Entries shown Start Marker
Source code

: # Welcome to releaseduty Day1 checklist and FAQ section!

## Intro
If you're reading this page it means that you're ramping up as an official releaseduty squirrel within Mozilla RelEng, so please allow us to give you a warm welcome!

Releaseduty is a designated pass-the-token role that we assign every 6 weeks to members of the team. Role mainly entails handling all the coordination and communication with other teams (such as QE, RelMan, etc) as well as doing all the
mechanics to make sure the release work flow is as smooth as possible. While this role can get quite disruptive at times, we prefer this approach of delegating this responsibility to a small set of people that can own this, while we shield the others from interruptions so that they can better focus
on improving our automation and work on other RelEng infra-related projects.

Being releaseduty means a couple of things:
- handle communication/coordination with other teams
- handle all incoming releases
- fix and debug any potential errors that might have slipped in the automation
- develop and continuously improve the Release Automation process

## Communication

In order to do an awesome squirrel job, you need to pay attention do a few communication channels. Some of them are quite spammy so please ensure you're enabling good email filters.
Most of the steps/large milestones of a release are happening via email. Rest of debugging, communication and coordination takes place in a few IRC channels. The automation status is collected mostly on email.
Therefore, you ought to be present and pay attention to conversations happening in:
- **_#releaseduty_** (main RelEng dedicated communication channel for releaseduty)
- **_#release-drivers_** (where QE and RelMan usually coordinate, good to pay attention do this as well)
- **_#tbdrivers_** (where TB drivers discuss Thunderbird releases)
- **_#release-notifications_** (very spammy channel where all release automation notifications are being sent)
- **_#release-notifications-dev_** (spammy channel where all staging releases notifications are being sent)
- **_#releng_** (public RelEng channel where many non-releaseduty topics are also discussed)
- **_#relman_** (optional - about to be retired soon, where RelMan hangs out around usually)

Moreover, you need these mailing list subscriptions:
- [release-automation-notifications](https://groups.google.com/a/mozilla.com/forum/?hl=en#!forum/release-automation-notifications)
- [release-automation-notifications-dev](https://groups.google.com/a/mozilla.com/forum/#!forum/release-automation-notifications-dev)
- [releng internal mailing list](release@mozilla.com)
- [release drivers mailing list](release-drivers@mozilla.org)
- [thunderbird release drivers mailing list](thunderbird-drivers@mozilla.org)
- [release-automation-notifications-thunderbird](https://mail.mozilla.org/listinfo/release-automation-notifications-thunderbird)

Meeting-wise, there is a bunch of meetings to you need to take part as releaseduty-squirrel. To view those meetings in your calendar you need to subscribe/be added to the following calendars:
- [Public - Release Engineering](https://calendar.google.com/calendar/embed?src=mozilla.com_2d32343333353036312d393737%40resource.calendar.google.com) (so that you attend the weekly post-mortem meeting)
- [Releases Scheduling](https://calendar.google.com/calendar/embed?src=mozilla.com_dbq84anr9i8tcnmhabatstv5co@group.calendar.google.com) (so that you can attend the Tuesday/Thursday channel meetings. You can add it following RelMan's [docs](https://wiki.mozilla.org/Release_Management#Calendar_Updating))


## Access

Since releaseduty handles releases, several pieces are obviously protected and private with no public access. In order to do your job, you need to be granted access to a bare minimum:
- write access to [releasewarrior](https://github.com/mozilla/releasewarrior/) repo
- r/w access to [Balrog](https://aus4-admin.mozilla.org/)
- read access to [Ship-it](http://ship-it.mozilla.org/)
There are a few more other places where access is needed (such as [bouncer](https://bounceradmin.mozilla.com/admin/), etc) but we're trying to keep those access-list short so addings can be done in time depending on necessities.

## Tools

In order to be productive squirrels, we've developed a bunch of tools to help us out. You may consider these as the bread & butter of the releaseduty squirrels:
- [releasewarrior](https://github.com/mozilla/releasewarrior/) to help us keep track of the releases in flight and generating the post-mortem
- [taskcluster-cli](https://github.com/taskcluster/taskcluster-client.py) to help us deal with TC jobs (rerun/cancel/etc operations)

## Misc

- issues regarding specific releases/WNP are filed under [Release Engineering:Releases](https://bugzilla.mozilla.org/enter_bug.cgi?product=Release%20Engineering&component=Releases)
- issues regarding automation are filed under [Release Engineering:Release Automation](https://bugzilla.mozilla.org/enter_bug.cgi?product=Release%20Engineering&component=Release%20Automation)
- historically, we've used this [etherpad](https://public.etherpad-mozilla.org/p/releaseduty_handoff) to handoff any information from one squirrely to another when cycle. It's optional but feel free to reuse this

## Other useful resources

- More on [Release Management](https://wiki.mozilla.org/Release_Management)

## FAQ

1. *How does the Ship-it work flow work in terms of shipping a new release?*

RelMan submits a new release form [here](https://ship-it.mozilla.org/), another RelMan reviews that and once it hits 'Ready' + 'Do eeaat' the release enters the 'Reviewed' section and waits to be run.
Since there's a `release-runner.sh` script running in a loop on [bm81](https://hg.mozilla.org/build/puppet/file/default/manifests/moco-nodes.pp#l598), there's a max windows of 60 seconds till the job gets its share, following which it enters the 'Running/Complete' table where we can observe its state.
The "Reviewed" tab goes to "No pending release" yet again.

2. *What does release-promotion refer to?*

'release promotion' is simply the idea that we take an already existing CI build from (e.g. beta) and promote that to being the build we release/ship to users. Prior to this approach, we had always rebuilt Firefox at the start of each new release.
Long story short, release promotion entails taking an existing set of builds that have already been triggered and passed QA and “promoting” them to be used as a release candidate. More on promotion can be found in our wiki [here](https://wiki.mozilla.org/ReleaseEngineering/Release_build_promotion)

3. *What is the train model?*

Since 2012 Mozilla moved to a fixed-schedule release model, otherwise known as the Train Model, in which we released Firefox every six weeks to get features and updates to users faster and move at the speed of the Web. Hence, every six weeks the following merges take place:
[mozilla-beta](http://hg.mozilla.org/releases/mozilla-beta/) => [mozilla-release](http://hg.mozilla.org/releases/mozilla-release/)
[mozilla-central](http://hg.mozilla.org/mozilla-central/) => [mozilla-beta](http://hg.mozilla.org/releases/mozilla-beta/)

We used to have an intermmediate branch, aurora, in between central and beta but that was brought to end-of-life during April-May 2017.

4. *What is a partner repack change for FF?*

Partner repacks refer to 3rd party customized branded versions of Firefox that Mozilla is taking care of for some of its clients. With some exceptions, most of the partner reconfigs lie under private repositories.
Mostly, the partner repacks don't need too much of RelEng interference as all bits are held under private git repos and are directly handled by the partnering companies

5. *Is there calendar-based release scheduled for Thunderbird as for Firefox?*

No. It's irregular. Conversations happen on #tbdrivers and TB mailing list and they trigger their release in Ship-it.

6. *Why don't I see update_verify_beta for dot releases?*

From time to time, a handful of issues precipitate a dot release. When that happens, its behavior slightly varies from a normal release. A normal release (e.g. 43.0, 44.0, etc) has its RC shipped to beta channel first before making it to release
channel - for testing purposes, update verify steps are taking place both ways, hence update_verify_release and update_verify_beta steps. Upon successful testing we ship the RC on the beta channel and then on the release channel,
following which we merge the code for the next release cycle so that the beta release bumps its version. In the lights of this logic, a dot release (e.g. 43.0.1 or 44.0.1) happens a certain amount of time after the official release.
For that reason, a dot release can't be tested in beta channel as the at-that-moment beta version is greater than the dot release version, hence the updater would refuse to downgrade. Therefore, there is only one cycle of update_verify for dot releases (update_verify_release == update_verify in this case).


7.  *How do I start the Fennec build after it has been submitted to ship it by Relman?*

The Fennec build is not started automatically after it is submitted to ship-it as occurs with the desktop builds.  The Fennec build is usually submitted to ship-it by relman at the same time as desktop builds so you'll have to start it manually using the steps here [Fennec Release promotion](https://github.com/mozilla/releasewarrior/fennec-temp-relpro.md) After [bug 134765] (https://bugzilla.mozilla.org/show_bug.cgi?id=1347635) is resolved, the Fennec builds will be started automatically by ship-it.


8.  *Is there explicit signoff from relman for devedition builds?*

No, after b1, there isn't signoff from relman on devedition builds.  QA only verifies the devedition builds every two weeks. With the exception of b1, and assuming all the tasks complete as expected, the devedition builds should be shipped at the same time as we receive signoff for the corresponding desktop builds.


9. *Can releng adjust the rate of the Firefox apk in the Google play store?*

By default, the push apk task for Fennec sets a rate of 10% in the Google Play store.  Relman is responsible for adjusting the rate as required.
Entries shown End Marker
• [Requirement] Would you retype the lines above from the one with "Partner repacks refer" down to the one with "following which we", word for word, both ends included and no other lines?

• [Result of the exercise]
Partner repacks refer to 3rd party customized branded versions of Firefox that Mozilla is taking care of for some of its clients. With some exceptions, most of the partner reconfigs lie under private repositories.
Mostly, the partner repacks don't need too much of RelEng interference as all bits are held under private git repos and are directly handled by the partnering companies

5. *Is there calendar-based release scheduled for Thunderbird as for Firefox?*

No. It's irregular. Conversations happen on #tbdrivers and TB mailing list and they trigger their release in Ship-it.

6. *Why don't I see update_verify_beta for dot releases?*

From time to time, a handful of issues precipitate a dot release. When that happens, its behavior slightly varies from a normal release. A normal release (e.g. 43.0, 44.0, etc) has its RC shipped to beta channel first before making it to release
channel - for testing purposes, update verify steps are taking place both ways, hence update_verify_release and update_verify_beta steps. Upon successful testing we ship the RC on the beta channel and then on the release channel,
following which we merge the code for the next release cycle so that the beta release bumps its version. In the lights of this logic, a dot release (e.g. 43.0.1 or 44.0.1) happens a certain amount of time after the official release.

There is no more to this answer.